In the records below, find each line containing the word "frac" and copy it.

*** Block opens ***

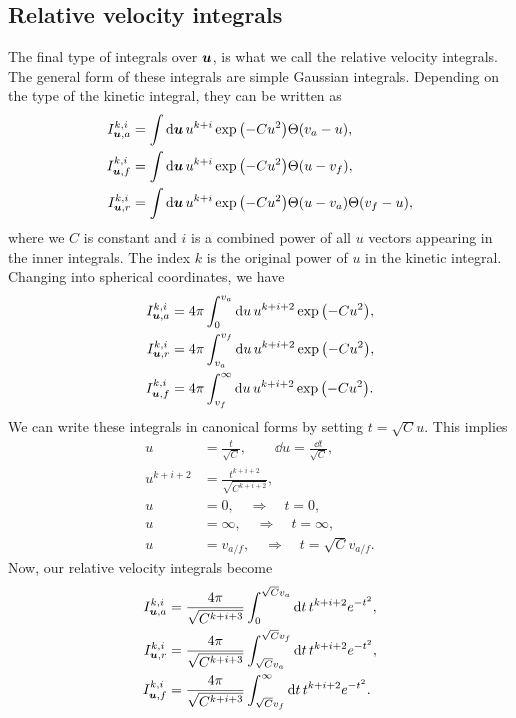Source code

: \documentclass[aps,prl,preprint,groupedaddress,10pt]{revtex4-2}
\begin{document}
\subsection{Relative velocity integrals}
The final type of integrals over $\vb*{u}$, is what we call the relative velocity integrals. The general form
of these integrals are simple Gaussian integrals. Depending on the type of the kinetic integral,
they can be written as
\begin{equation}
    \begin{split}
        I_{\bu,a}^{k,i}&=\int\dd{\bu}u^{k+i}\exp\pqty{-Cu^2}\Theta\pqty{v_a-u},\\
        I_{\bu,f}^{k,i}&=\int\dd{\bu}u^{k+i}\exp\pqty{-Cu^2}\Theta\pqty{u-v_f},\\
        I_{\bu,r}^{k,i}&=\int\dd{\bu}u^{k+i}\exp\pqty{-Cu^2}\Theta\pqty{u-v_a}\Theta\pqty{v_f-u},
    \end{split}
\end{equation}
where we $C$ is constant and $i$ is a combined power of all $u$ vectors appearing in the inner integrals.
The index $k$ is the original power of $u$ in the kinetic integral. Changing into spherical coordinates,
we have
\begin{equation}
    \begin{split}
        I_{\bu,a}^{k,i}&=4\pi\int_{0}^{v_a}\dd{u}u^{k+i+2}\exp\pqty{-Cu^2},\\
        I_{\bu,r}^{k,i}&=4\pi\int_{v_a}^{v_f}\dd{u}u^{k+i+2}\exp\pqty{-Cu^2},\\
        I_{\bu,f}^{k,i}&=4\pi\int_{v_f}^{\infty}\dd{u}u^{k+i+2}\exp\pqty{-Cu^2}.
    \end{split}
\end{equation}
We can write these integrals in canonical forms by setting $t=\sqrt{C}u$. This implies
\begin{equation}
    \begin{split}
        u&=\frac{t}{\sqrt{C}},\qquad\dd{u}=\frac{\dd{t}}{\sqrt{C}},\\
        u^{k+i+2}&=\frac{t^{k+i+2}}{\sqrt{C^{k+i+2}}},\\
        u&=0,\quad\Rightarrow\quad t=0,\\
        u&=\infty,\quad\Rightarrow\quad t=\infty,\\
        u&=v_{a/f},\quad\Rightarrow\quad t=\sqrt{C}v_{a/f}.
    \end{split}
\end{equation}
Now, our relative velocity integrals become
\begin{equation}
    \begin{split}
        I_{\vb*{u},a}^{k,i}&=\frac{4\pi}{\sqrt{C^{k+i+3}}}\int_{0}^{\sqrt{C}v_a}\dd{t}t^{k+i+2}e^{-t^2},\\
        I_{\vb*{u},r}^{k,i}&=\frac{4\pi}{\sqrt{C^{k+i+3}}}\int_{\sqrt{C}v_a}^{\sqrt{C}v_f}
        \dd{t}t^{k+i+2}e^{-t^2},\\
        I_{\vb*{u},f}^{k,i}&=\frac{4\pi}{\sqrt{C^{k+i+3}}}\int_{\sqrt{C}v_f}^{\infty}\dd{t}t^{k+i+2}e^{-t^2}.
    \end{split}
\end{equation}
\end{document}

*** Block closes ***

> ANSWER SPACE
        u&=\frac{t}{\sqrt{C}},\qquad\dd{u}=\frac{\dd{t}}{\sqrt{C}},\\
        u^{k+i+2}&=\frac{t^{k+i+2}}{\sqrt{C^{k+i+2}}},\\
        I_{\vb*{u},a}^{k,i}&=\frac{4\pi}{\sqrt{C^{k+i+3}}}\int_{0}^{\sqrt{C}v_a}\dd{t}t^{k+i+2}e^{-t^2},\\
        I_{\vb*{u},r}^{k,i}&=\frac{4\pi}{\sqrt{C^{k+i+3}}}\int_{\sqrt{C}v_a}^{\sqrt{C}v_f}
        I_{\vb*{u},f}^{k,i}&=\frac{4\pi}{\sqrt{C^{k+i+3}}}\int_{\sqrt{C}v_f}^{\infty}\dd{t}t^{k+i+2}e^{-t^2}.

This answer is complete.